FYI, Bobcats can only be taken south and west of the Missouri River. The hunting and trapping seasons run from November 8th to March 14th. The snaring season starts the 22nd of November and runs until March 14th. Once a person has a bobcat in their possession, the pelt and carcuss must be presented to the North Dakota Game and Fish Department for tagging. This must be done no later than 14 days after the season closes. The carcuss then becomes NDGFD property. No bobcat can be transfered to somone or sold to a fur dealer until it is tagged; hence, a fur dealer cannot have in possession an untagged bobcat that he has purchased. :lol:

Source: http://www.state.nd.us/gnf/licenses/smallgameguide.html

Ima870man :beer:


----------



## Fallguy (Jan 23, 2004)

Thats interesting.
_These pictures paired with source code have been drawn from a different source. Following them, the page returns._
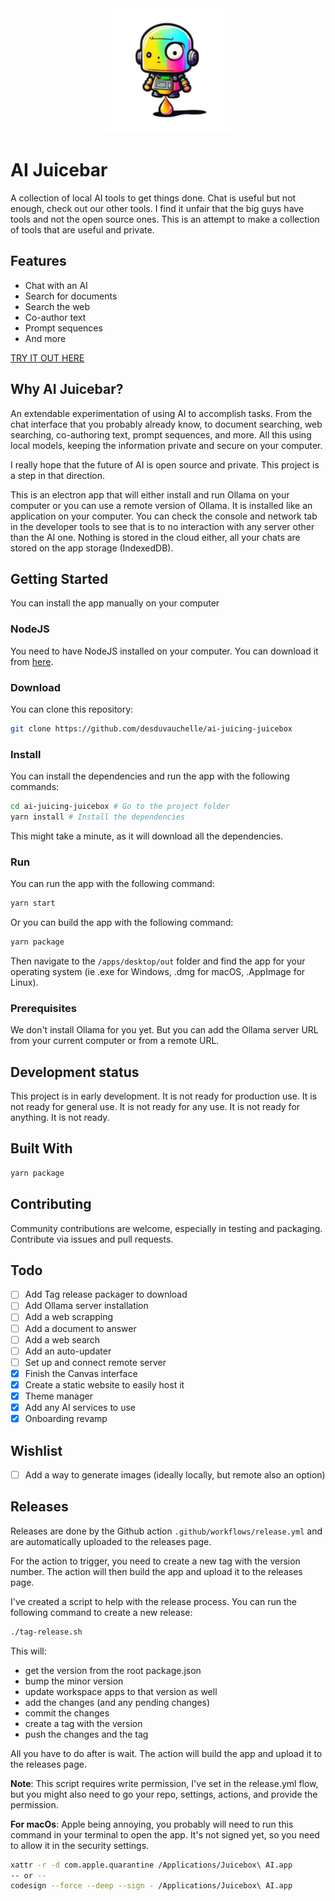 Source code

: <div align="center">
  <img alt="AI Juicebar by AI Juicing" src="logo.png" width="200" />
</div>

# AI Juicebar

A collection of local AI tools to get things done. Chat is useful but not enough, check out our other tools. I find it unfair that the big guys have tools and not the open source ones. This is an attempt to make a collection of tools that are useful and private.

## Features

- Chat with an AI
- Search for documents
- Search the web
- Co-author text
- Prompt sequences
- And more

[TRY IT OUT HERE](https://desduvauchelle.github.io/ai-juicing-juicebox)

## Why AI Juicebar?

An extendable experimentation of using AI to accomplish tasks. From the chat interface that you probably already know, to document searching, web searching, co-authoring text, prompt sequences, and more. All this using local models, keeping the information private and secure on your computer.

I really hope that the future of AI is open source and private. This project is a step in that direction.

This is an electron app that will either install and run Ollama on your computer or you can use a remote version of Ollama. It is installed like an application on your computer. You can check the console and network tab in the developer tools to see that is to no interaction with any server other than the AI one. Nothing is stored in the cloud either, all your chats are stored on the app storage (IndexedDB).

## Getting Started

You can install the app manually on your computer

### NodeJS

You need to have NodeJS installed on your computer. You can download it from [here](https://nodejs.org/).

### Download

You can clone this repository:

```bash
git clone https://github.com/desduvauchelle/ai-juicing-juicebox
```

### Install

You can install the dependencies and run the app with the following commands:

```bash
cd ai-juicing-juicebox # Go to the project folder
yarn install # Install the dependencies
```

This might take a minute, as it will download all the dependencies.

### Run

You can run the app with the following command:

```bash
yarn start
```

Or you can build the app with the following command:

```bash
yarn package
```

Then navigate to the `/apps/desktop/out` folder and find the app for your operating system (ie .exe for Windows, .dmg for macOS, .AppImage for Linux).

### Prerequisites

We don't install Ollama for you yet. But you can add the Ollama server URL from your current computer or from a remote URL.

## Development status

This project is in early development. It is not ready for production use. It is not ready for general use. It is not ready for any use. It is not ready for anything. It is not ready.

## Built With

```bash
yarn package
```

## Contributing

Community contributions are welcome, especially in testing and packaging. Contribute via issues and pull requests.

## Todo

- [ ] Add Tag release packager to download
- [ ] Add Ollama server installation
- [ ] Add a web scrapping
- [ ] Add a document to answer
- [ ] Add a web search
- [ ] Add an auto-updater
- [ ] Set up and connect remote server
- [x] Finish the Canvas interface
- [x] Create a static website to easily host it
- [x] Theme manager
- [x] Add any AI services to use
- [x] Onboarding revamp

## Wishlist

- [ ] Add a way to generate images (ideally locally, but remote also an option)

## Releases

Releases are done by the Github action `.github/workflows/release.yml` and are automatically uploaded to the releases page.

For the action to trigger, you need to create a new tag with the version number. The action will then build the app and upload it to the releases page.

I've created a script to help with the release process. You can run the following command to create a new release:

```bash
./tag-release.sh
```

This will:

- get the version from the root package.json
- bump the minor version
- update workspace apps to that version as well
- add the changes (and any pending changes)
- commit the changes
- create a tag with the version
- push the changes and the tag

All you have to do after is wait. The action will build the app and upload it to the releases page.

**Note**: This script requires write permission, I've set in the release.yml flow, but you might also need to go your repo, settings, actions, and provide the permission.

**For macOs**: Apple being annoying, you probably will need to run this command in your terminal to open the app. It's not signed yet, so you need to allow it in the security settings.

```bash
xattr -r -d com.apple.quarantine /Applications/Juicebox\ AI.app
-- or --
codesign --force --deep --sign - /Applications/Juicebox\ AI.app
```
Thanks.


----------



## Hunting_tail (Aug 24, 2004)

4 years ago I had a bob nock me off the rungs of my ladder stand. needless to say i let it have the stand that day.


----------



## sdeprie (May 1, 2004)

Wise choice.


----------



## take EM' close (Oct 21, 2004)

if this post is still active at all lol!! i trap cats...me and my father and we really put a hurtin on them. We usually set about 3-5 dozen cat sets and usually get anywhere between 15-30 cats a year. Its fun!!


----------



## Brad.T (Mar 29, 2004)

what state are you trapping in?


----------



## take EM' close (Oct 21, 2004)

I live in Wyoming. Lot of cats around!! :beer:


----------



## the_rookie (Nov 22, 2004)

i saw one the other day when i was coyote hunting in my shack type thing and it looked like the cat i had at home but like the size of my dog at first it looked like a coyote but i looked through my 22mags 9 power scope and saw that it was a cat so im waiting for january 10 when the season opens


----------



## coytehunta (Dec 25, 2004)

take em close where at in wyoming do you live also is there alot of coyotes around where you live because i dont know where to hunt I live in utah. well see ya around hunters have a great season. thanks.


----------



## cjg_beef (Feb 10, 2005)

I live in Logan and I saw three different sets of Bobcat tracks while deer hunting this last fall.


----------



## Rocky1958udnudn (Feb 22, 2005)

I live in western sd. Cat numbers are up


----------